[Saved data entries]
"""
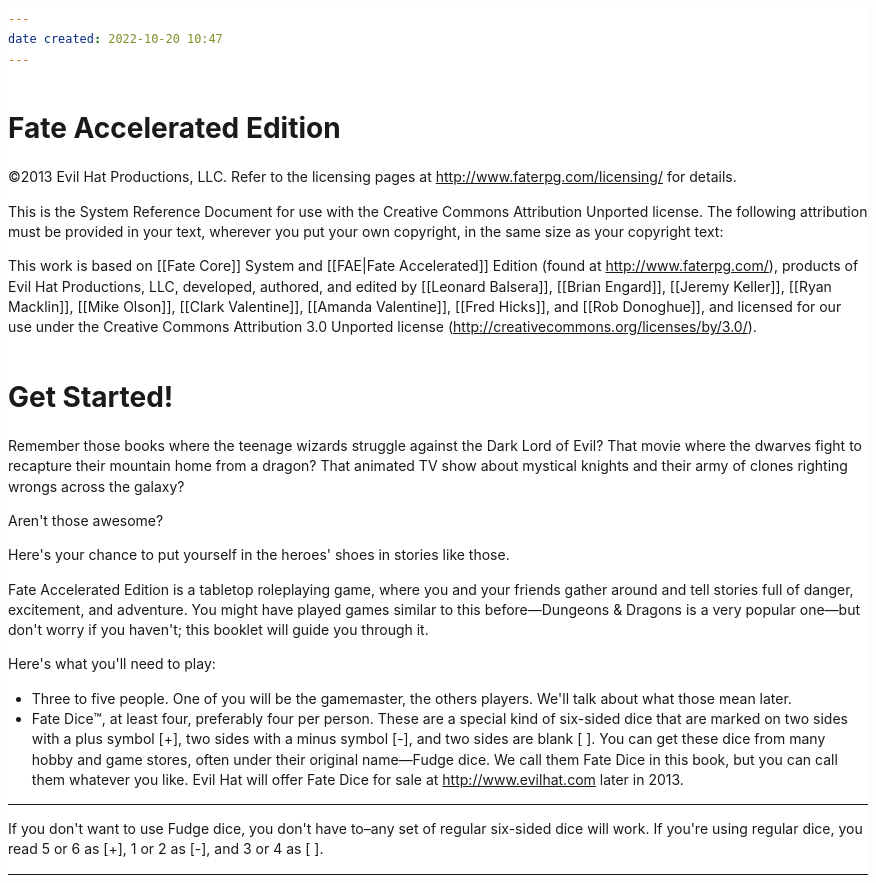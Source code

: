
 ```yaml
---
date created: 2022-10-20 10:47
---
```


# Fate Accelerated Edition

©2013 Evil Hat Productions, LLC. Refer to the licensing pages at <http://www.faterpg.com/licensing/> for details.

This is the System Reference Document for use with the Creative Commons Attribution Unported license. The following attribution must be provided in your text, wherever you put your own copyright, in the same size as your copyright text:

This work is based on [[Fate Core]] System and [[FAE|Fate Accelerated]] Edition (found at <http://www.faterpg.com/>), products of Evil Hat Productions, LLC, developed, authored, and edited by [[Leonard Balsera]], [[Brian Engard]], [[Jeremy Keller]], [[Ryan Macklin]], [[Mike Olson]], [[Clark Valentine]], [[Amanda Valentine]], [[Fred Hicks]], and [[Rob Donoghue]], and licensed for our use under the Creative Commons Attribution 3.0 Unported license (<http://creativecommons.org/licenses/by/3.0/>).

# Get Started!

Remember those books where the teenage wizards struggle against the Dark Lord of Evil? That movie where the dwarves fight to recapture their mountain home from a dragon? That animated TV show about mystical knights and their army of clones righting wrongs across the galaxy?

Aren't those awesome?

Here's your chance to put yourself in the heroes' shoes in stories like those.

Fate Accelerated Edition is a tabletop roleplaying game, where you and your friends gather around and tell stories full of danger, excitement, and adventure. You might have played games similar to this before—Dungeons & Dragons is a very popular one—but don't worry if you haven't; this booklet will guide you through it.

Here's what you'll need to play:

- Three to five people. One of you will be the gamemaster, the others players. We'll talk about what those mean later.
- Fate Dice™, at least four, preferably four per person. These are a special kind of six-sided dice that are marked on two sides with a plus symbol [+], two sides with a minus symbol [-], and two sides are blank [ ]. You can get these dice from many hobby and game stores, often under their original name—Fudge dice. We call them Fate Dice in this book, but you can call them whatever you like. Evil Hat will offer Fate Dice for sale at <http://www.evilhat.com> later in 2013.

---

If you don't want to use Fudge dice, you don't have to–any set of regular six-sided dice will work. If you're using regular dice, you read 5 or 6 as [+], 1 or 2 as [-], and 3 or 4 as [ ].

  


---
"""
Output the entries above verbatim, with no picture included.

Source code

:
 ```yaml
---
date created: 2022-10-20 10:47
---
```


# Fate Accelerated Edition

©2013 Evil Hat Productions, LLC. Refer to the licensing pages at <http://www.faterpg.com/licensing/> for details.

This is the System Reference Document for use with the Creative Commons Attribution Unported license. The following attribution must be provided in your text, wherever you put your own copyright, in the same size as your copyright text:

This work is based on [[Fate Core]] System and [[FAE|Fate Accelerated]] Edition (found at <http://www.faterpg.com/>), products of Evil Hat Productions, LLC, developed, authored, and edited by [[Leonard Balsera]], [[Brian Engard]], [[Jeremy Keller]], [[Ryan Macklin]], [[Mike Olson]], [[Clark Valentine]], [[Amanda Valentine]], [[Fred Hicks]], and [[Rob Donoghue]], and licensed for our use under the Creative Commons Attribution 3.0 Unported license (<http://creativecommons.org/licenses/by/3.0/>).

# Get Started!

Remember those books where the teenage wizards struggle against the Dark Lord of Evil? That movie where the dwarves fight to recapture their mountain home from a dragon? That animated TV show about mystical knights and their army of clones righting wrongs across the galaxy?

Aren't those awesome?

Here's your chance to put yourself in the heroes' shoes in stories like those.

Fate Accelerated Edition is a tabletop roleplaying game, where you and your friends gather around and tell stories full of danger, excitement, and adventure. You might have played games similar to this before—Dungeons & Dragons is a very popular one—but don't worry if you haven't; this booklet will guide you through it.

Here's what you'll need to play:

- Three to five people. One of you will be the gamemaster, the others players. We'll talk about what those mean later.
- Fate Dice™, at least four, preferably four per person. These are a special kind of six-sided dice that are marked on two sides with a plus symbol [+], two sides with a minus symbol [-], and two sides are blank [ ]. You can get these dice from many hobby and game stores, often under their original name—Fudge dice. We call them Fate Dice in this book, but you can call them whatever you like. Evil Hat will offer Fate Dice for sale at <http://www.evilhat.com> later in 2013.

---

If you don't want to use Fudge dice, you don't have to–any set of regular six-sided dice will work. If you're using regular dice, you read 5 or 6 as [+], 1 or 2 as [-], and 3 or 4 as [ ].

  


---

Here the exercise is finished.